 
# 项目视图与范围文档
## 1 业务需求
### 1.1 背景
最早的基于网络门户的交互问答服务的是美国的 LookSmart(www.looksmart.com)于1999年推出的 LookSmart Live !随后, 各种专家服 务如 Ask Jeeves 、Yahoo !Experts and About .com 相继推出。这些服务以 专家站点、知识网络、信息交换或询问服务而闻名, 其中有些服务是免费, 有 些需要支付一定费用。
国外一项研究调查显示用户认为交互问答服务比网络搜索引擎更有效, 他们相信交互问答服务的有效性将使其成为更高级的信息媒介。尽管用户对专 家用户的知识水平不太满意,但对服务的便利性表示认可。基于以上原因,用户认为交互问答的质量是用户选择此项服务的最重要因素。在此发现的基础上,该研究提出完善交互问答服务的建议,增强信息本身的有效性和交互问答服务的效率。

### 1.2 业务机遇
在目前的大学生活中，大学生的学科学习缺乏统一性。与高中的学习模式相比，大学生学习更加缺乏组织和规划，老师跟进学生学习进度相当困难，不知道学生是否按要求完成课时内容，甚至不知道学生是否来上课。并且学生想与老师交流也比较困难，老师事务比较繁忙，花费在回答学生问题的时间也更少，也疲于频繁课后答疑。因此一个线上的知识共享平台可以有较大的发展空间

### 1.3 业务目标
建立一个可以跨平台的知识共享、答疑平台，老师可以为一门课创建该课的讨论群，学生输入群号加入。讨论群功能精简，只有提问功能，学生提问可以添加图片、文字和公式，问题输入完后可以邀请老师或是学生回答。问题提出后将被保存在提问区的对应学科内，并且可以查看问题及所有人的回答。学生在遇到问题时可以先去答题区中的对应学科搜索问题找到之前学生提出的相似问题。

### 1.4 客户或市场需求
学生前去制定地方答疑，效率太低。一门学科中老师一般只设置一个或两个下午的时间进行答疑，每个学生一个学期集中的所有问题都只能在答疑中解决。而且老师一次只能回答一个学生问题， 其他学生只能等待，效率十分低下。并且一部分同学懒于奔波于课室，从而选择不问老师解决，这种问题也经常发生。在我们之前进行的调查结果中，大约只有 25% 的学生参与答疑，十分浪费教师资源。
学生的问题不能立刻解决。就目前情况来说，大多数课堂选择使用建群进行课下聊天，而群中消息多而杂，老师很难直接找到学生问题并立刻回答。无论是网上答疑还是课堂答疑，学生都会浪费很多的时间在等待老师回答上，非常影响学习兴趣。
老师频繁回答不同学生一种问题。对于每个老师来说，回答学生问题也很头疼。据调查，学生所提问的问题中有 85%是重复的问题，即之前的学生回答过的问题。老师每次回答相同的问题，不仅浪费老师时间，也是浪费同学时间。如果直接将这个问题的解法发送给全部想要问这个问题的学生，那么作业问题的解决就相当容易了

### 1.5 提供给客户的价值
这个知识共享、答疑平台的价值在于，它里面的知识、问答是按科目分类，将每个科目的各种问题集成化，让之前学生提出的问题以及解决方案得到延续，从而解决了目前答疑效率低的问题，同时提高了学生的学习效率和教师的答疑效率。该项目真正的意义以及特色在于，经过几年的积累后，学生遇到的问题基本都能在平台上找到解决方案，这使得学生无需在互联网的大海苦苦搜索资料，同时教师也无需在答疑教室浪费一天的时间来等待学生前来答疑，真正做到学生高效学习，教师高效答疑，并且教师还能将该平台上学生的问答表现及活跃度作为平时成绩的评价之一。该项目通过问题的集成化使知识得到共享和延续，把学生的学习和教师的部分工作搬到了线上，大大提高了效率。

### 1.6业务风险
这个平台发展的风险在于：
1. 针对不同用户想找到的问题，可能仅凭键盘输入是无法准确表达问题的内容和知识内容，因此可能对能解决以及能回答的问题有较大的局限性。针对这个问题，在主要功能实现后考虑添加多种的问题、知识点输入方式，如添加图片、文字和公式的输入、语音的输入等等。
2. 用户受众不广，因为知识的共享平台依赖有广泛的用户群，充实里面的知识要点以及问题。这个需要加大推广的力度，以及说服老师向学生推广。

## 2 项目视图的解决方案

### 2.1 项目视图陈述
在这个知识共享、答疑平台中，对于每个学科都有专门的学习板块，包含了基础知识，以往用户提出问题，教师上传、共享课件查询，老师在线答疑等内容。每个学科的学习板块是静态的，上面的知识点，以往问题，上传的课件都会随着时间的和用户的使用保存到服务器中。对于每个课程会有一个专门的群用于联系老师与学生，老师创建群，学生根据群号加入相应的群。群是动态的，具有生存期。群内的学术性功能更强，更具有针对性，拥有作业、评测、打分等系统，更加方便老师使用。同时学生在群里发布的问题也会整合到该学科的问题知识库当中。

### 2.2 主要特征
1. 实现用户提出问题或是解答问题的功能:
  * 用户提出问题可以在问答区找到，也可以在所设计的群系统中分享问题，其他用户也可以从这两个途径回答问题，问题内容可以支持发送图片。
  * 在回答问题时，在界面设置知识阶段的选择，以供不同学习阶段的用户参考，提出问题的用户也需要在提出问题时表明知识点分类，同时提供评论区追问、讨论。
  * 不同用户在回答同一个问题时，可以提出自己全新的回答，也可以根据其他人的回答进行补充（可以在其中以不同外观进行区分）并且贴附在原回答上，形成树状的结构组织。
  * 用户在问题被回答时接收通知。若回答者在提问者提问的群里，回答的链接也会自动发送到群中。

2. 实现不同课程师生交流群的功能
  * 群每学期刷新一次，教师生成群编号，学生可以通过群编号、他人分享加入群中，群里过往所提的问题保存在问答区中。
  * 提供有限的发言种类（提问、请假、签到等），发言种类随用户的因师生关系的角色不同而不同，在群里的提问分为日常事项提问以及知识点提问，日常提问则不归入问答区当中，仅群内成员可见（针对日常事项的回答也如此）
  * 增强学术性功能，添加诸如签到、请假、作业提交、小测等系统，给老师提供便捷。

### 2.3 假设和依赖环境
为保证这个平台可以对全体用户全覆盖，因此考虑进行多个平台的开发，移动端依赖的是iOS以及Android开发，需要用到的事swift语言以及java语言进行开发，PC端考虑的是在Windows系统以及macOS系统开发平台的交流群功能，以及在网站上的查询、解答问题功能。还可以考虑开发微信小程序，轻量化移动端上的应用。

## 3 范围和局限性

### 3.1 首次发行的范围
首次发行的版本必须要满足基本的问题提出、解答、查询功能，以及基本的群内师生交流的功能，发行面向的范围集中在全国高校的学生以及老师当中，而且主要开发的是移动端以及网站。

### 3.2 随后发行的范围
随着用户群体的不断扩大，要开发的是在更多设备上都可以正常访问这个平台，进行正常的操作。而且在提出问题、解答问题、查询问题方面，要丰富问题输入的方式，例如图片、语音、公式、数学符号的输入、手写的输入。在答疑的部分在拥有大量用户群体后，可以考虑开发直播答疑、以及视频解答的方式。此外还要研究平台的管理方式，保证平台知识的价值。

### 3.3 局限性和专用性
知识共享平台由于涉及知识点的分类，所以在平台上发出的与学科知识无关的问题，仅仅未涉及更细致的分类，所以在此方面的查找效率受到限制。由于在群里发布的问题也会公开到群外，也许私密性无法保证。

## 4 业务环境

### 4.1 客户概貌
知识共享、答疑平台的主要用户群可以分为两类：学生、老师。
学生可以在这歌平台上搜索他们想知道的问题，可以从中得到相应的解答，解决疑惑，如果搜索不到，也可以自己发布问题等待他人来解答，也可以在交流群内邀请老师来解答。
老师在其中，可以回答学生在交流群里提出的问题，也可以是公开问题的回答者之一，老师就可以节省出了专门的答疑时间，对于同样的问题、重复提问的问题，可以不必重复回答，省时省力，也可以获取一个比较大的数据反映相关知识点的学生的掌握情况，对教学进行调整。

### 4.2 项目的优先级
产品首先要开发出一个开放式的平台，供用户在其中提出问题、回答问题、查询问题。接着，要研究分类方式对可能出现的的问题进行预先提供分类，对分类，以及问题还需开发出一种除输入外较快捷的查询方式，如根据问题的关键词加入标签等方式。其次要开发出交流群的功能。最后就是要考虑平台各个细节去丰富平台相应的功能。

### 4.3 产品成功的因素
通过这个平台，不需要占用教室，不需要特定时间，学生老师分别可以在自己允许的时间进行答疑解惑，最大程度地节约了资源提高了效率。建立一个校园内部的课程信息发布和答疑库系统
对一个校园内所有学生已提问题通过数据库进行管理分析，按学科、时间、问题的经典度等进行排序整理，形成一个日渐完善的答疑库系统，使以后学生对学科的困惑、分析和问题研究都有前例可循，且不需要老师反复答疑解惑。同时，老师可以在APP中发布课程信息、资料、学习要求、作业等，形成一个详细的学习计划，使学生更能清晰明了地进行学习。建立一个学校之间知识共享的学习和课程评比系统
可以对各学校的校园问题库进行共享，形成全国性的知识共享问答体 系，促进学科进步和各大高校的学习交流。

════════

Exercise goal:
Between the first line of the entries above and the line with "### 1.2 业务机遇", both included, copy every line exactly and nothing outside that range.

Task solution:
# 项目视图与范围文档
## 1 业务需求
### 1.1 背景
最早的基于网络门户的交互问答服务的是美国的 LookSmart(www.looksmart.com)于1999年推出的 LookSmart Live !随后, 各种专家服 务如 Ask Jeeves 、Yahoo !Experts and About .com 相继推出。这些服务以 专家站点、知识网络、信息交换或询问服务而闻名, 其中有些服务是免费, 有 些需要支付一定费用。
国外一项研究调查显示用户认为交互问答服务比网络搜索引擎更有效, 他们相信交互问答服务的有效性将使其成为更高级的信息媒介。尽管用户对专 家用户的知识水平不太满意,但对服务的便利性表示认可。基于以上原因,用户认为交互问答的质量是用户选择此项服务的最重要因素。在此发现的基础上,该研究提出完善交互问答服务的建议,增强信息本身的有效性和交互问答服务的效率。

### 1.2 业务机遇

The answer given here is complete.